In October 1994, Berners-Lee founded the World Wide Web Consortium (W3C), with the mission to “lead the World Wide Web to its full potential by developing protocols and guidelines that ensure the long-term growth of the Web.”

“While our mission remains the same today, much has changed,” explains Jeff Jaffe, W3C’s CEO. “When the web began over 25 years ago, it was for information sharing alone. Since then, it has advanced tremendously. We see this in the rich media that exists, the broader set of devices that are available, the proliferation of social technologies and the dynamic applications that are being created.”

As a result, the role of the W3C has evolved. “We’ve had to strengthen our support systems and create more effective ways of developing standards,” Jaffe says. “Four years ago, we decided to grow our community via the creation of Community groups. In the past our Working groups worked on standards that were already advanced in their maturity. This meant that it was harder to get new, lesser-established standards created. So we started a parallel track for ­pre-standardisation work. In the four years since we set this up we have created over 200 community groups, supported by more than 6,000 engineers.”

The organisation has also begun to work more closely with vertical industries. “The web has become transformative for industries,” Jaffe says. “The media and entertainment industry is one example – people don’t just advertise on the web; the web is the delivery mechanism for media. Publishing is another example – digital publishing often now leads, with print following behind.

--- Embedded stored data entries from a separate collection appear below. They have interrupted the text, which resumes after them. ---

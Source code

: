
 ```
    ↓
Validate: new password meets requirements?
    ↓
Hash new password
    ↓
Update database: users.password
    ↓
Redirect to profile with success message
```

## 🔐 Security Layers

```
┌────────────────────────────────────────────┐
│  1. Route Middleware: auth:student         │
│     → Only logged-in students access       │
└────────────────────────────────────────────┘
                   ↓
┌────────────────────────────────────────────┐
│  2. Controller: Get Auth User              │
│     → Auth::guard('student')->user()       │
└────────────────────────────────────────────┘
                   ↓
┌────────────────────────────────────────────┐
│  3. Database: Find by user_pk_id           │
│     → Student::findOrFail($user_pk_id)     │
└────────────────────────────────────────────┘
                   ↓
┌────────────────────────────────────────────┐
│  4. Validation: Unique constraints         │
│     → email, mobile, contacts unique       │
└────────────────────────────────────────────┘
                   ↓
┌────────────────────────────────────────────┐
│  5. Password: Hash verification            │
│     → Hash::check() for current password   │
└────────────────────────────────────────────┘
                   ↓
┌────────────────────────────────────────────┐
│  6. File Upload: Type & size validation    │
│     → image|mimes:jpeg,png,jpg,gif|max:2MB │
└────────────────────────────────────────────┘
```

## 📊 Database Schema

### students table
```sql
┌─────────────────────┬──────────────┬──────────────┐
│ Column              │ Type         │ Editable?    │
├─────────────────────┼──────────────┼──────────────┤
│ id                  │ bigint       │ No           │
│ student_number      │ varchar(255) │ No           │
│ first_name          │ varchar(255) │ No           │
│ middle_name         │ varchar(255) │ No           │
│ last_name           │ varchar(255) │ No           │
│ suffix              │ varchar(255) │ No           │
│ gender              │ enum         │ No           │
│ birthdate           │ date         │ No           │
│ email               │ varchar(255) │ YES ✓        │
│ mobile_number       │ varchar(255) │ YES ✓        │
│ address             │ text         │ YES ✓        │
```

With these changes in mind, we are ensuring we bring new and varied stakeholders into the multi-party discussions at W3C to ensure we can address the needs of web users right across the spectrum.”

One particular area of success that W3C has experienced is regarding the adoption of the HTML5 standard. This latest iteration of the markup language used for structuring and presenting content on the web was finalised, and published, in October last year.

“In most industries you define a standard and then, when everyone is happy with it, you implement it,” Jaffe explains. “It’s quite different with web technology. Implementation and experimentation are happening simultaneously as the standard is being developed. By the time we completed HTML 5 it was already implemented in browsers and most websites were using the technology. Acceptance was huge and immediate.”

But supporting the expansion of the web isn’t without its challenges. “Marshalling the resources of the web community to develop everything we need for the web platform is no easy feat,” Jaffe says. “It requires the effective coordination of a huge number of people.”

Securing the web is also a mammoth undertaking. “Security at a technical level relates to different technologies, how users interface with the system and how they use browser settings, passwords, along with a variety of other factors,” Jaffe says. “So there are both technical and social challenges for us to meet. It’s not a linear process, but it’s something we’re very committed to.”

Looking ahead, Jaffe is confident that W3C’s work will continue to evolve. “There are lots of new developments in the pipeline,” he enthuses. “For example, in order to progress further with HTML 5 we are currently looking at the possibility of changing the current monolithic structure and instead breaking it down into different modules. We’re also working on the creation of ready-made technology components which can be reused. And we’re also investing in better offline support.”

Jaffe also sees the web growing further, becoming even more ingrained in people’s lives. “There are huge changes taking place across every ­industry – changes which all rely heavily on the web,” he concludes. “The internet of things, as well as the move towards standardised web payments and cryptocurrencies, are just a few examples. As these new developments proliferate, so will the need for more exacting standards, in order to ensure that everyone can enjoy the full potential of the web.”